======== Material for the task ========
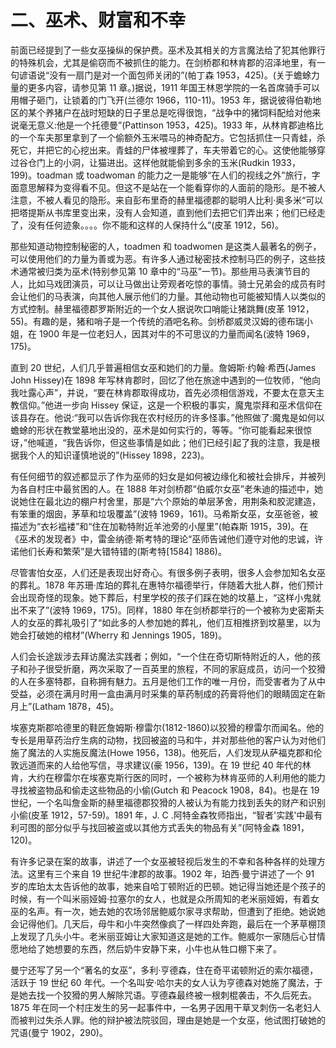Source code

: 

# 二、巫术、财富和不幸

前面已经提到了一些女巫操纵的保护费。巫术及其相关的方言魔法给了犯其他罪行的特殊机会，尤其是偷窃而不被抓住的能力。在剑桥郡和林肯郡的沼泽地里，有一句谚语说“没有一扇门是对一个面包师关闭的”(帕丁森 1953，425)。(关于蟾蜍力量的更多内容，请参见第 11 章。)据说，1911 年国王林恩学院的一名首席骑手可以用帽子砸门，让锁着的门飞开(兰德尔 1966，110-11)。1953 年，据说彼得伯勒地区的某个养猪户在战时短缺的日子里总是吃得很饱，“战争中的猪饲料配给对他来说毫无意义:他是一个托德曼”(Pattinson 1953，425)。1933 年，从林肯郡迪格比的一个车夫那里拿到了一个偷额外玉米喂马的神奇配方。它包括抓住一只青蛙，杀死它，并把它的心挖出来。青蛙的尸体被埋葬了，车夫带着它的心。这使他能够穿过谷仓门上的小洞，让猫进出。这样他就能偷到多余的玉米(Rudkin 1933，199)。toadman 或 toadwoman 的能力之一是能够“在人们的视线之外”旅行，字面意思解释为变得看不见。但这不是站在一个能看穿你的人面前的隐形。是不被人注意，不被人看见的隐形。来自彭布里奇的赫里福德郡的聪明人比利·奥多米“可以把塔提斯从书库里变出来，没有人会知道，直到他们去把它们弄出来；他们已经走了，没有任何迹象。。。。你不能和这样的人保持什么”(皮革 1912，56)。

那些知道动物控制秘密的人，toadmen 和 toadwomen 是这类人最著名的例子，可以使用他们的力量为善或为恶。有许多人通过秘密技术控制马匹的例子，这些技术通常被归类为巫术(特别参见第 10 章中的“马巫”一节)。那些用马表演节目的人，比如马戏团演员，可以让马做出让旁观者吃惊的事情。骑士兄弟会的成员有时会让他们的马表演，向其他人展示他们的力量。其他动物也可能被知情人以类似的方式控制。赫里福德郡罗斯附近的一个女人据说吹口哨能让猪跳舞(皮革 1912，55)。有趣的是，猪和哨子是一个传统的酒吧名称。剑桥郡威灵汉姆的德布瑞小姐，在 1900 年是一位老妇人，因其对牛的不可思议的力量而闻名(波特 1969，175)。

直到 20 世纪，人们几乎普遍相信女巫和她们的力量。詹姆斯·约翰·希西(James John Hissey)在 1898 年写林肯郡时，回忆了他在旅途中遇到的一位牧师，“他向我吐露心声”，并说，“要在林肯郡取得成功，首先必须相信游戏，不要太在意天主教信仰。”他进一步向 Hissey 保证，这是一个积极的事实，魔鬼崇拜和巫术信仰在该县存在。他说:“我可以告诉你我在农村经历的许多怪事。”他照做了:魔鬼是如何以蟾蜍的形状在教堂墓地出没的，巫术是如何实行的，等等。“你可能看起来很惊讶，”他喊道，“我告诉你，但这些事情是如此；他们已经引起了我的注意，我是根据我个人的知识谨慎地说的”(Hissey 1898，223)。

有任何细节的叙述都显示了作为巫师的妇女是如何被边缘化和被社会排斥，并被列为各自村庄中最贫困的人。在 1888 年对剑桥郡“伯威尔女巫”老朱迪的描述中，她说她住在最北边的棚户村舍里，那是“六个原始的单层茅舍，用荆条和胶泥建造，有笨重的烟囱，茅草和垃圾覆盖”(波特 1969，161)。马希斯女巫，女巫爸爸，被描述为“衣衫褴褛”和“住在加勒特附近羊池旁的小屋里”(帕森斯 1915，39)。在《巫术的发现者》中，雷金纳德·斯考特的理论“巫师告诫他们遵守对他的忠诚，许诺他们长寿和繁荣”是大错特错的(斯考特[1584] 1886)。

尽管害怕女巫，人们还是表现出好奇心。有很多例子表明，很多人会参加知名女巫的葬礼。1878 年苏珊·库珀的葬礼在惠特尔福德举行，伴随着大批人群，他们预计会出现奇怪的现象。她下葬后，村里学校的孩子们踩在她的坟墓上，“这样小鬼就出不来了”(波特 1969，175)。同样，1880 年在剑桥郡举行的一个被称为史密斯夫人的女巫的葬礼吸引了“如此多的人参加她的葬礼，他们互相推挤到坟墓里，以为她会打破她的棺材”(Wherry 和 Jennings 1905，189)。

人们会长途跋涉去拜访魔法实践者；例如，“一个住在奇切斯特附近的人，他的孩子和孙子很受折磨，两次采取了一百英里的旅程，不同的家庭成员，访问一个狡猾的人在多塞特郡，自称拥有魅力。五月是他们工作的唯一月份，而受害者为了从中受益，必须在满月时用一盒由满月时采集的草药制成的药膏将他们的眼睛固定在新月上”(Latham 1878，45)。

埃塞克斯郡哈德里的鞋匠詹姆斯·穆雷尔(1812-1860)以狡猾的穆雷尔而闻名。他的专长是用草药治疗生病的动物，找回被盗的马和牛，并对那些他的客户认为对他们施了魔法的人实施反魔法(Howe 1956，138)。他死后，人们发现从萨福克郡和伦敦远道而来的人给他写信，寻求建议(豪 1956，139)。在 19 世纪 40 年代的林肯，大约在穆雷尔在埃塞克斯行医的同时，一个被称为林肯巫师的人利用他的能力寻找被盗物品和偷走这些物品的小偷(Gutch 和 Peacock 1908，84)。也是在 19 世纪，一个名叫詹金斯的赫里福德郡狡猾的人被认为有能力找到丢失的财产和识别小偷(皮革 1912，57-59)。1891 年，J. C .阿特金森牧师指出，“智者'实践'中最有利可图的部分似乎与找回被盗或以其他方式丢失的物品有关”(阿特金森 1891，120)。

有许多记录在案的故事，讲述了一个女巫被轻视后发生的不幸和各种各样的处理方法。这里有三个来自 19 世纪牛津郡的故事。1902 年，珀西·曼宁讲述了一个 91 岁的库珀太太告诉他的故事，她来自哈丁顿附近的巴顿。她记得当她还是个孩子的时候，有一个叫米丽娅姆·拉塞尔的女人，也就是众所周知的老米丽娅姆，有着女巫的名声。有一次，她去她的农场邻居鲍威尔家寻求帮助，但遭到了拒绝。她说她会记得他们。几天后，母牛和小牛突然像疯了一样四处奔跑，最后在一个茅草棚顶上发现了几头小牛。老米丽亚姆让大家知道这是她的工作。鲍威尔一家随后心甘情愿地给了她想要的东西，然后奶牛安静下来，小牛也从牲口棚下来了。

曼宁还写了另一个“著名的女巫”，多利·亨德森，住在奇平诺顿附近的索尔福德，活跃于 19 世纪 60 年代。一个名叫安·哈尔夫的女人认为亨德森对她施了魔法，于是她去找一个狡猾的男人解除咒语。亨德森最终被一根刺棍袭击，不久后死去。1875 年在同一个村庄发生的另一起事件中，一名男子因用干草叉刺伤一名老妇人而被判过失杀人罪。他的辩护被法院驳回，理由是她是一个女巫，他试图打破她的咒语(曼宁 1902，290)。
========
- Work instruction:
Extract from the listing above the lines between the line containing "那些知道动物控制秘密的人，toadmen 和 toadwomen" and the line containing "直到 20 世纪，人们几乎普遍相信女巫和她们的力量。詹姆斯·约翰·希西(James", keeping both of those lines. Output nothing else.

- Output for this task:
那些知道动物控制秘密的人，toadmen 和 toadwomen 是这类人最著名的例子，可以使用他们的力量为善或为恶。有许多人通过秘密技术控制马匹的例子，这些技术通常被归类为巫术(特别参见第 10 章中的“马巫”一节)。那些用马表演节目的人，比如马戏团演员，可以让马做出让旁观者吃惊的事情。骑士兄弟会的成员有时会让他们的马表演，向其他人展示他们的力量。其他动物也可能被知情人以类似的方式控制。赫里福德郡罗斯附近的一个女人据说吹口哨能让猪跳舞(皮革 1912，55)。有趣的是，猪和哨子是一个传统的酒吧名称。剑桥郡威灵汉姆的德布瑞小姐，在 1900 年是一位老妇人，因其对牛的不可思议的力量而闻名(波特 1969，175)。

直到 20 世纪，人们几乎普遍相信女巫和她们的力量。詹姆斯·约翰·希西(James John Hissey)在 1898 年写林肯郡时，回忆了他在旅途中遇到的一位牧师，“他向我吐露心声”，并说，“要在林肯郡取得成功，首先必须相信游戏，不要太在意天主教信仰。”他进一步向 Hissey 保证，这是一个积极的事实，魔鬼崇拜和巫术信仰在该县存在。他说:“我可以告诉你我在农村经历的许多怪事。”他照做了:魔鬼是如何以蟾蜍的形状在教堂墓地出没的，巫术是如何实行的，等等。“你可能看起来很惊讶，”他喊道，“我告诉你，但这些事情是如此；他们已经引起了我的注意，我是根据我个人的知识谨慎地说的”(Hissey 1898，223)。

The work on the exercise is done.